In Search of The Perfect Name

It’s the first of June and breeders around the world are entering that sweet spot between spring foaling and the fall yearling sales. For many of them, myself included, the task at hand is to name their foals.

To flip through a race program, it’s often obvious where horse’s names come from. Breed Butterscotch to Pop Tart and you have the unenviable choice of naming your foal Butter Tart or Pop Scotch. If you’re brave, you might consider Buttered Popcorn, or some other permutation.

As I’m well trained to check names before suggesting them, I’ve stumbled on the revelation that sadly, Buttered Popcorn is unavailable, taken by an Alberta-bred two-year-old daughter of Popcorn, by Vertical Horizon. She was bred by Fred Gilbert and Richard Osterbeck of Manitoba, and Jamie Gray of Alberta. Popcorn’s dam is Pop Art – which makes sense to me. Pop Art’s mother is Shy Devil, a little less obvious.

With it being Hall of Fame season, I went searching through Canada’s best horses of all time, to reveal whether a name can, even in theory, increase the likelihood of being enshrined into racing’s hallowed halls.

There are 109 Standardbred horses, including this year’s inductees, currently in the Hall. With the total number of horses on record, all-time, currently standing at 1.02 million, the likelihood of any given horse being in the Hall of Fame is approximately 1 in 9,365.

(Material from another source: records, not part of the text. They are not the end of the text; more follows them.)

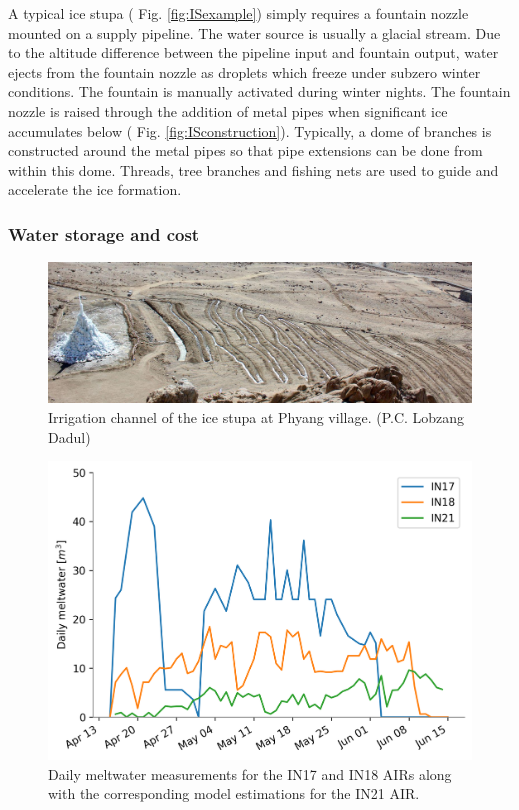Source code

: A typical ice stupa ( Fig. \ref{fig:ISexample}) simply requires a fountain nozzle mounted on a supply pipeline. The
water source is usually a glacial stream. Due to the altitude difference between the pipeline input and fountain
output, water ejects from the fountain nozzle as droplets which freeze under subzero winter conditions. The
fountain is manually activated during winter nights. The fountain nozzle is raised through the addition of metal
pipes when significant ice accumulates below ( Fig. \ref{fig:ISconstruction}).  Typically, a dome of branches
is constructed around the metal pipes so that pipe extensions can be done from within this dome. Threads, tree
branches and fishing nets are used to guide and accelerate the ice formation.

\subsubsection{Water storage and cost}

\begin{figure}[htb]
\centering
\includegraphics[width=\textwidth]{figs/IS_irrigation.jpeg}

\caption{Irrigation channel of the ice stupa at Phyang village. (P.C. Lobzang Dadul) }

\label{fig:ISirrigation}
\end{figure}

\begin{figure}[htb]
\centering
\includegraphics[width=\textwidth]{figs/melt.png}

\caption{Daily meltwater measurements for the IN17 and IN18 AIRs along with the corresponding model estimations
for the IN21 AIR. }

\label{fig:ISmelt}
\end{figure}

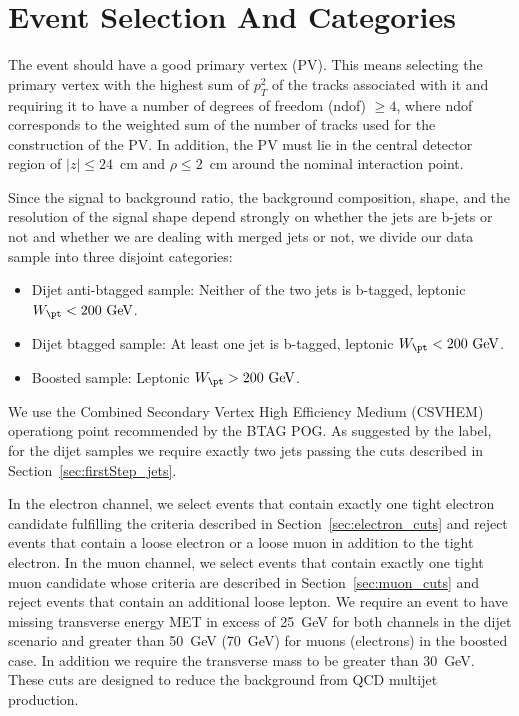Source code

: \section{Event Selection And Categories}
\label{sec:evtSelCat}
The event should have a good primary vertex (PV). This means selecting
the primary vertex with the highest sum of $p_{T}^2$ of the tracks
associated with it and requiring it to have a number of degrees of
freedom (ndof) $\ge 4$, where ndof corresponds to the weighted sum of
the number of tracks used for the construction of the PV. In addition,
the PV must lie in the central detector region of $|z| \le 24$~cm
and $\rho \le 2$~cm around the nominal interaction point.

\par
Since the signal to background ratio, the background 
composition, shape, and the resolution of the signal shape 
depend strongly on whether the jets are b-jets or not and whether we are dealing with merged jets or not,
we divide our data sample into three disjoint categories:
\begin{itemize}
\item 
Dijet anti-btagged sample:
Neither of the two jets is b-tagged, leptonic $W_{\pt}<200~\mathrm{GeV}$.
\item 
Dijet btagged sample:
At least one jet is b-tagged, leptonic $W_{\pt}<200~\mathrm{GeV}$.
\item 
Boosted sample:
Leptonic $W_{\pt}>200~\mathrm{GeV}$.
\end{itemize}
We use the Combined Secondary Vertex High Efficiency Medium (CSVHEM) operationg point 
recommended by the BTAG POG. As suggested by the label, for the dijet samples we require exactly two jets passing the cuts
described in Section~\ref{sec:firstStep_jets}.

\par
In the electron channel, we select events that contain exactly one
tight electron candidate fulfilling the criteria described in
Section~\ref{sec:electron_cuts} and reject events that contain a
loose electron or a loose muon in addition to the tight electron. 
In the muon channel, we select events that contain exactly one
tight muon candidate whose criteria are described in
Section~\ref{sec:muon_cuts} and reject events that contain an
additional loose lepton.
We require an event to have missing transverse energy
MET in excess of 25~GeV for both channels in the dijet scenario and greater than
50~GeV (70~GeV) for muons (electrons) in the boosted case. In addition we require
the transverse mass to be greater than
30~GeV.  These cuts are designed to reduce the background
from QCD multijet production.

So what if we work on the premise that names do matter? If I told you that I can improve your chances of breeding a Hall of Famer from 1 in 9,365 to 1 in 3,700 simply by naming your horse something that starts with the letter “A”, would you?

Despite the fact that only 5% of all horse names start with an “A”, they account for 13% of Hall of Fame names. Names that begin with “B”, “C” and “S” come in closely behind, each respectively accounting for 9% of Hall of Famers, but each of those starting letters are far more commonplace among all horses.

What other characteristics make a Hall of Fame name?

67% of Hall of Famers have two word names, like current inductees Mach Three and Happy Lady. That is followed by one word names (18%) like Elegantimage, three word names (14%) like 2010 inductee A Worthy Lad, and finally, four word names (less than 1%), represented only by On The Road Again, inducted in 1999.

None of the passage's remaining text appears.